Comparison figures remained quite low
Suominen’s earnings improved last year even if at a slower pace than might have been expected earlier. The softness was attributable to H2’24, when there’s more volume potential due to seasonality. Earlier last year it seemed wipes demand would increase meaningfully over the year, however brands like P&G, Clorox and Kimberly-Clark didn’t in the end see that significant volume growth. Suominen’s H1’24 EBITDA improved by EUR 4m y/y, but we estimate H2’24 earnings to have remained flat due to Q3 as there were operational challenges which had an adverse impact of EUR 3m. We estimate Suominen Q4 revenue to have grown 6% y/y, driven by Americas as the area had relatively soft volume development earlier in the year. We expect Q4 EBITDA to have gained around EUR 2m y/y to EUR 7.5m.

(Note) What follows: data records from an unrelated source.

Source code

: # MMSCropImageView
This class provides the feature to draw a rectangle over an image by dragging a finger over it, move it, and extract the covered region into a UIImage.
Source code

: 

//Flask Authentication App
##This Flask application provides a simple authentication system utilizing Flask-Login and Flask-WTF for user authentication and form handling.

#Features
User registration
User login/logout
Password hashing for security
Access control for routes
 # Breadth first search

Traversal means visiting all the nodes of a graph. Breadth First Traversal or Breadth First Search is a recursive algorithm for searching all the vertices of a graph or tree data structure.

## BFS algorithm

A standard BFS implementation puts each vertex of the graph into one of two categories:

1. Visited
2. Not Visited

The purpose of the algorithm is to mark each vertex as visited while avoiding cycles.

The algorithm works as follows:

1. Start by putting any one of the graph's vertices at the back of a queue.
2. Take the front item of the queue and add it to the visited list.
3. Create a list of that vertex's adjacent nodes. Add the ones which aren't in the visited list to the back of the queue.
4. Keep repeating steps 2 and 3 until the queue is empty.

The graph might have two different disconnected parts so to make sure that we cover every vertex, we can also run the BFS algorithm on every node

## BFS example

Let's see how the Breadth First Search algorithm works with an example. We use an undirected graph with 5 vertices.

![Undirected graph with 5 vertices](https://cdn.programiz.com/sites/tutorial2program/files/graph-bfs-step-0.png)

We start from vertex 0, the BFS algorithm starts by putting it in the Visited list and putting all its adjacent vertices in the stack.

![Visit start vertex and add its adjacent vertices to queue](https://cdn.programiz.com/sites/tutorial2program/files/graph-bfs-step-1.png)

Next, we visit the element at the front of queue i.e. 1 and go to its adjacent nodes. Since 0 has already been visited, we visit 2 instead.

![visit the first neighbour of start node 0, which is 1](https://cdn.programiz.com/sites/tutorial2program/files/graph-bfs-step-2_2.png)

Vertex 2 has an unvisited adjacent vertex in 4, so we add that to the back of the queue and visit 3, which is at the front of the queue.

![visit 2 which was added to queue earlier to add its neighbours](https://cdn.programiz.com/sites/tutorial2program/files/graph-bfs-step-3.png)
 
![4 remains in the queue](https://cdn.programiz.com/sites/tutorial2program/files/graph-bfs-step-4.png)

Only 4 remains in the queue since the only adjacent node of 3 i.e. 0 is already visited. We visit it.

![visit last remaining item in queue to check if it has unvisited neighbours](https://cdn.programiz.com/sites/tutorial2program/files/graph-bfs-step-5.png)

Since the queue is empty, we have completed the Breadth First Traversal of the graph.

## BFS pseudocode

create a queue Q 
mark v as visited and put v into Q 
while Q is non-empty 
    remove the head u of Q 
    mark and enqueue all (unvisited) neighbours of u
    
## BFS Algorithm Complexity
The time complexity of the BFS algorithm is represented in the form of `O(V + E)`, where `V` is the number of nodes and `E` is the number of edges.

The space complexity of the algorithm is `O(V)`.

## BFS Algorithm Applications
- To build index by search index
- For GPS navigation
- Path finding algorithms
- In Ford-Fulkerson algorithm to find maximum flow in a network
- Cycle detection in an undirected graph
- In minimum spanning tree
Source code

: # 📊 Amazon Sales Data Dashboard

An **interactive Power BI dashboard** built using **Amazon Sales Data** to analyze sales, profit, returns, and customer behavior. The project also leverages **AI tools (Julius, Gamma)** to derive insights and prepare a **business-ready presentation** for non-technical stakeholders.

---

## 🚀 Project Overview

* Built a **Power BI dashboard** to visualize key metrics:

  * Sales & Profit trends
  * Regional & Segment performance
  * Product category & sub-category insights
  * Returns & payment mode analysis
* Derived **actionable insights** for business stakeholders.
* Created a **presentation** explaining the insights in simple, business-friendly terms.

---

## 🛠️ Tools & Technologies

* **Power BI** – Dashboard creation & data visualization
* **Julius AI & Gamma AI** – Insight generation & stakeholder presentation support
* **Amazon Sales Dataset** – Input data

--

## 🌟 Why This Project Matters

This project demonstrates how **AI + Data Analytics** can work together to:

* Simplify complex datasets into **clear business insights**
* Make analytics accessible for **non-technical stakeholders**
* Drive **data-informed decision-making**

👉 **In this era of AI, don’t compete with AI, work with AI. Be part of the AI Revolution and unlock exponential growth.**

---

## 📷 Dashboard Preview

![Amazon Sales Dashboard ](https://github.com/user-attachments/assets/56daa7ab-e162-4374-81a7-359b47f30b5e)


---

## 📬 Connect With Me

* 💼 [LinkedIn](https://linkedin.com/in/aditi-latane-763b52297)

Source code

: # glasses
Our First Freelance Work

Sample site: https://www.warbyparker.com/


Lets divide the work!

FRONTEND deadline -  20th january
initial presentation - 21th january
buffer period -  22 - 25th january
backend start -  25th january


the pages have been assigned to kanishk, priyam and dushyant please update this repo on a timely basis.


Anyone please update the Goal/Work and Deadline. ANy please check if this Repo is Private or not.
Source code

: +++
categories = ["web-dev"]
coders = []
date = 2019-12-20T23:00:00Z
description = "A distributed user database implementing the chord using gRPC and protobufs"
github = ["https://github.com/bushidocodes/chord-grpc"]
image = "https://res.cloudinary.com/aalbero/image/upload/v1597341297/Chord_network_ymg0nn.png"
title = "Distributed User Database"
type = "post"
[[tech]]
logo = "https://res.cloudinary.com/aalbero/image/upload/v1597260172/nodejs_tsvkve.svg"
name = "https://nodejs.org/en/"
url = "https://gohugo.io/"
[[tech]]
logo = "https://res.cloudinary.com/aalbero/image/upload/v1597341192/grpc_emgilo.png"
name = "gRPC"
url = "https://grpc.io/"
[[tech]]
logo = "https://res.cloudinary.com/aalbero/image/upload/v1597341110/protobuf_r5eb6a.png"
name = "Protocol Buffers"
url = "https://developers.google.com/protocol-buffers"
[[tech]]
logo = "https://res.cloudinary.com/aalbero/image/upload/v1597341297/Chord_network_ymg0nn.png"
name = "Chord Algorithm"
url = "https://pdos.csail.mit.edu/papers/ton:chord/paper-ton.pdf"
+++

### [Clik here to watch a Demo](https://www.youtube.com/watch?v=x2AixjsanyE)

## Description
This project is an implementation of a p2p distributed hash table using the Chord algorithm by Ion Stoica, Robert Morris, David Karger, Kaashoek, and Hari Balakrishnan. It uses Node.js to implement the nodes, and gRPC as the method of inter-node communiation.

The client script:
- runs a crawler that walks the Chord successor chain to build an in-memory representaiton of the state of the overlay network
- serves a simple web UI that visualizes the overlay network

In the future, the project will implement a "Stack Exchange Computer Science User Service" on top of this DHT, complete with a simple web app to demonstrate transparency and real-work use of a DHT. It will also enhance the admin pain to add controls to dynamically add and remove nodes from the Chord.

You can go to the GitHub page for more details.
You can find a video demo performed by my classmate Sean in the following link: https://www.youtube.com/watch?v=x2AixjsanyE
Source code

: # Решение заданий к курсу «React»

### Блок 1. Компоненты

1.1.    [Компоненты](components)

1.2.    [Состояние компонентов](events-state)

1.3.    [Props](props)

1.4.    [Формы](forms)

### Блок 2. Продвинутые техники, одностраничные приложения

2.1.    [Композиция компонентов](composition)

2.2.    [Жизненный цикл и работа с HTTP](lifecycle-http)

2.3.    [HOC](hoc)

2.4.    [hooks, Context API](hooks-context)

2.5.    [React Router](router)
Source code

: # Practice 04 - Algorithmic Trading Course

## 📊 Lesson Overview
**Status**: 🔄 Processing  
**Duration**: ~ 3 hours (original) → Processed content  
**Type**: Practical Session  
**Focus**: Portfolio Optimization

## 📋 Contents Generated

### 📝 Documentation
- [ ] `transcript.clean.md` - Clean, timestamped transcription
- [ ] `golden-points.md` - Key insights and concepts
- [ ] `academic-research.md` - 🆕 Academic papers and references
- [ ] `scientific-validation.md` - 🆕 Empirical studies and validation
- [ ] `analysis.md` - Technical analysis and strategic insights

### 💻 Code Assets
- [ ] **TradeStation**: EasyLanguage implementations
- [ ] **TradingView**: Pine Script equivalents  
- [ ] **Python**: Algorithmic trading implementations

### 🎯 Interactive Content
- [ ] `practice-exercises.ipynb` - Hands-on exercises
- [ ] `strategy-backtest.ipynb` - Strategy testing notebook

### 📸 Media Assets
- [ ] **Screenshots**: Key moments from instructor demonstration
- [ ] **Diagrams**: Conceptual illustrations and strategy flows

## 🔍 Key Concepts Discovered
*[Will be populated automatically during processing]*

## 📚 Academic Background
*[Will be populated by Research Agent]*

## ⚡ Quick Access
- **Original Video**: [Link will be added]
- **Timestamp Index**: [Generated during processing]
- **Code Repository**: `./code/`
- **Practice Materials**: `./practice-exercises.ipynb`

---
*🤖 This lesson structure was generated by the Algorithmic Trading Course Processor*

Earnings recovery rate should gather pace this year
Raw materials prices declined by ca. 5% q/q in Q4; Suominen should have been positioned to see further gross margin recovery especially if volumes also continued to recover. The relevant segments of wiping brands saw somewhat mixed volume trends in Q4 as there were y/y gains of 4% but also marked declines. We expect Suominen to be cautiously positive in its comments on volume outlook for this year as the comparison figures are still not high. Sales margins could have more upside going forward if there’s room to improve mix, but nonwovens prices may see headwinds from now on. We thus believe Suominen FY’25 revenue doesn’t grow a lot, but earnings should continue to recover from the low comparison period.
Multiples reflect continued earnings recovery
We estimate Suominen to have hit EUR 20m EBITDA last year and expect the figure to gain another EUR 16m this year. Suominen is valued 10x EV/EBIT on that basis; earnings should have more potential next year too, when the multiple would be 7x. This level isn’t very high, but in our view upside seems limited for now unless Q4 results already show steeper improvement pace. Our new TP is EUR 2.1 (2.2) as our new rating is REDUCE (SELL) according to the updated rating methodology (see p. 3).